Всё, что нужно знать о Петербурге

Часть 12 глава 5

     «Впрочем, я не знал еще, что и сам был уже во власти этой страшной болезни. О цынге я имел смутное представление: десны кровоточат, зубы выпадают, вот и все. Ничего этого у меня пока не было, я был спокоен, приписывая боль в ногах малокровию, утомлению. Ушел Соколов, лег я на кровать отдохнуть после прогулки. При этом вздумал от скуки ноги подбросить кверху.

     Подбросил раз и чуть не закричал! Одна нога, поднявшись вверх, вдруг опустилась, как плеть, со страшной, острою болью. Глянул под колено, а там уже почернело. Плохо дело!
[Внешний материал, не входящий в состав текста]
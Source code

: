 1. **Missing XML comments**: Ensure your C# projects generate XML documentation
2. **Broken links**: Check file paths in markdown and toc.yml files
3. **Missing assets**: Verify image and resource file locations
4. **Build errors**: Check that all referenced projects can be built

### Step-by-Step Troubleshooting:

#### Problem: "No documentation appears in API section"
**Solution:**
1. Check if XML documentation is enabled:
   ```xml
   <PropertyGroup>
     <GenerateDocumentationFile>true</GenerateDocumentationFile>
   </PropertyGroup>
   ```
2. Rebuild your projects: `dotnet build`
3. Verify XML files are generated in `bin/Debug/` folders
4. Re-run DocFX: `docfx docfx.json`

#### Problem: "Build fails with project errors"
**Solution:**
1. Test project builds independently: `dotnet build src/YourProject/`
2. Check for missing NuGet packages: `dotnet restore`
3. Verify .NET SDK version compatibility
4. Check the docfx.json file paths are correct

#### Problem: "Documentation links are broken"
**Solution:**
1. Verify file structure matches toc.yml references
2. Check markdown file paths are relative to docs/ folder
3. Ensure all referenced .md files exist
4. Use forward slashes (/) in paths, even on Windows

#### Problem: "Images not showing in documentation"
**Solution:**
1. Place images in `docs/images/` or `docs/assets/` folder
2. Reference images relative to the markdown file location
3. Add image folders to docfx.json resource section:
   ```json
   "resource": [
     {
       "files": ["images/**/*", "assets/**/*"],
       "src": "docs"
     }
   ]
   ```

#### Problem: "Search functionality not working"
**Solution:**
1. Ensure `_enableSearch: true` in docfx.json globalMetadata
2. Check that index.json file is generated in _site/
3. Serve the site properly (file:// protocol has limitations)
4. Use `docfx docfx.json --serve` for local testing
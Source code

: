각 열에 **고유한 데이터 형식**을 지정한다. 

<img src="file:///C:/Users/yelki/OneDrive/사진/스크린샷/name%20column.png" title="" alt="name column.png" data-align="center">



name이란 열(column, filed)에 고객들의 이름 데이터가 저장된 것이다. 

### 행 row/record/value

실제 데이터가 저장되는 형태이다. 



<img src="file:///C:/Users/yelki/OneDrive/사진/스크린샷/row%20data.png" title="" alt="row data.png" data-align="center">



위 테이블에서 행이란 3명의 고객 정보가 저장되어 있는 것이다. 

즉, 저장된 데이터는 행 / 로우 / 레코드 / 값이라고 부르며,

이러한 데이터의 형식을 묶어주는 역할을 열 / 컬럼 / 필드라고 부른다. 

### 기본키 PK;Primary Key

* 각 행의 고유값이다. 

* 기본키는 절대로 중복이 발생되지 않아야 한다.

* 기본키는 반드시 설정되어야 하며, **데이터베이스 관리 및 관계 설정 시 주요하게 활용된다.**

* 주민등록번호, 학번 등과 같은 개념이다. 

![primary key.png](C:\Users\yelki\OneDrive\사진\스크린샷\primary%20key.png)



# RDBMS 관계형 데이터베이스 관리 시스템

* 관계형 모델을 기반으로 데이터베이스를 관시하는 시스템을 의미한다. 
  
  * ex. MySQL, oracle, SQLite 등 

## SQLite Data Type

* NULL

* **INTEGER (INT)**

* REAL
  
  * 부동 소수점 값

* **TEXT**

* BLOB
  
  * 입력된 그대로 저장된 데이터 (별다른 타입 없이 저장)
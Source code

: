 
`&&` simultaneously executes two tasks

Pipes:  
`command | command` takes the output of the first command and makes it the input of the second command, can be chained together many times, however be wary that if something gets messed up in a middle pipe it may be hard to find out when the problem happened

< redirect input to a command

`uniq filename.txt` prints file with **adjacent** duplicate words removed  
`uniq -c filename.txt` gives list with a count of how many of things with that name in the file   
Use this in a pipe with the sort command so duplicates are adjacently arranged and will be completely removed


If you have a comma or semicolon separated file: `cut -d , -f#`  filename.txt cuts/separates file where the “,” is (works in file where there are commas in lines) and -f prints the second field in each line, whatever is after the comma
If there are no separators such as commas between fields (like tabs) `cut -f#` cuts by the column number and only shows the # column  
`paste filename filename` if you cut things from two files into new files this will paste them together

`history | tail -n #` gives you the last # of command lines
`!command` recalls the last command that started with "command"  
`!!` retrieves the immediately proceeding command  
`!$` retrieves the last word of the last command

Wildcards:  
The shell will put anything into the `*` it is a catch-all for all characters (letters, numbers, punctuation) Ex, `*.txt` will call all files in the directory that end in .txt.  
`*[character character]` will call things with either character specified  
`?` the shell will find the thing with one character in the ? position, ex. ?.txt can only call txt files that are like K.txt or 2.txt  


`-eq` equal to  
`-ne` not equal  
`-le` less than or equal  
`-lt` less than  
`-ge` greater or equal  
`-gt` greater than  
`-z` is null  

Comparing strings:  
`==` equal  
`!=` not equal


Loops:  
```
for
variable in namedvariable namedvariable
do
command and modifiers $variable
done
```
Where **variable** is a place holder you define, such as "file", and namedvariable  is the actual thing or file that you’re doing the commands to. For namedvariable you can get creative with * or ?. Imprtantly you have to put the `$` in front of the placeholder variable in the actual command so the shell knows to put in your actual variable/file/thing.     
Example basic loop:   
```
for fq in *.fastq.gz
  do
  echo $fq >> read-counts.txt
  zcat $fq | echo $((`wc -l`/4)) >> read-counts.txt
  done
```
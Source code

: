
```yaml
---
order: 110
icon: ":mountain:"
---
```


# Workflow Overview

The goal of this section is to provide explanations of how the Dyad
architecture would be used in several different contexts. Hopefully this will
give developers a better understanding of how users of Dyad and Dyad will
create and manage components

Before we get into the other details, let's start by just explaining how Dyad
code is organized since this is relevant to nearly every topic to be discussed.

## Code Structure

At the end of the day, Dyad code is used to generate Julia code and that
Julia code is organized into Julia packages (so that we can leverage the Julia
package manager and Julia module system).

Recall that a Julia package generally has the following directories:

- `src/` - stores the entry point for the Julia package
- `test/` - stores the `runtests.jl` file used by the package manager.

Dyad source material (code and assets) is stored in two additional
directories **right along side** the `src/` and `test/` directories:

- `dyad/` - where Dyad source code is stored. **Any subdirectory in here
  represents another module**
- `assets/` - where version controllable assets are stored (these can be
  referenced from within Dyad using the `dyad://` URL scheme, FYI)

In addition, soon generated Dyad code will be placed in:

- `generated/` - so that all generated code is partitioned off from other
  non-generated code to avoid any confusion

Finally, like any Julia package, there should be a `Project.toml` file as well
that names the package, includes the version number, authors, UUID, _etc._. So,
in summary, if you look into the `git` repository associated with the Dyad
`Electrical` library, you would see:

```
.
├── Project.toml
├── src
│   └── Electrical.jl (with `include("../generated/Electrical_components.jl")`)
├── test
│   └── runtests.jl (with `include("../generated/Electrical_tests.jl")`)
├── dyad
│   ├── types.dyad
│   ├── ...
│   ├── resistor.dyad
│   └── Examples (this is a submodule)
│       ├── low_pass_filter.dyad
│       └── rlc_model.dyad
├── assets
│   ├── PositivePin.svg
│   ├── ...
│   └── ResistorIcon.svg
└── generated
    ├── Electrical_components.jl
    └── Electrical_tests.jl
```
Пришел доктор, осмотрел ноги и сделал жест отчаяния.

     — Неужели нет надежды? — спрашиваю его.

     «Ходи! больше ходи! Авось, — вырывались у него отдельные возгласы: лекарство пришлю! Пей! Авось! еще раз добавил он, уходя в каком-то раздумье.

     Принесли железо в сахарном сиропе, уксусу, кружку молока. Принялся я ходить. Но болезнь с каждым днем все более и более усиливалась. Вместо небольшой опухоли у лодыжек, опухоль поднялась теперь до колен. Ноги превратились в два точеных, крепких, упругих обрубка; цвет их менялся от красного, к серому, синевато ­ черноватому. Боль в икрах была ужасная, точно кто-то их сжимал очень туго железным обручем. При этом надо было ходить, и я ходил... Но чего это стоило! Походишь с четверть часа и, как сноп, валишься на кровать и сейчас же не то бред, не то обморок. Сознание в сущности не терялось, однако, стоило закрыть глаза, как начинало почему-то казаться, что болят не мои ноги, а страдает сын злой самодурки­ старухи из «Грозы» Островского. При этом сама она стоит тут же у моей головы, как бы окружает ее. Мои же ноги — не ноги, а это мещанкин сын, и я наблюдаю лишь со стороны, как злая старуха терзает его. Мне за него больно, а не за себя. Но вот на соборной колокольне начинается перезвон колоколов, и я быстро открываю глаза, живо вспоминаю, что больше 1/4 часа мне нельзя лежать: надо ходить! Я встаю, но начать ходить сразу не могу. Раз, другой обойду вокруг кровати, держась за нее, как ребенок, и только тогда решаюсь пуститься в путь. Через 1/4 часа та же история; если не лежишь и не бродишь, то, сидя на кровати, мочишь уксусом опухоль (уксусу, впрочем, давали мало), разминаешь икры, делаешь движения ступней, затем через 1/4 часа встаешь, кружишься вокруг кровати и снова ходишь.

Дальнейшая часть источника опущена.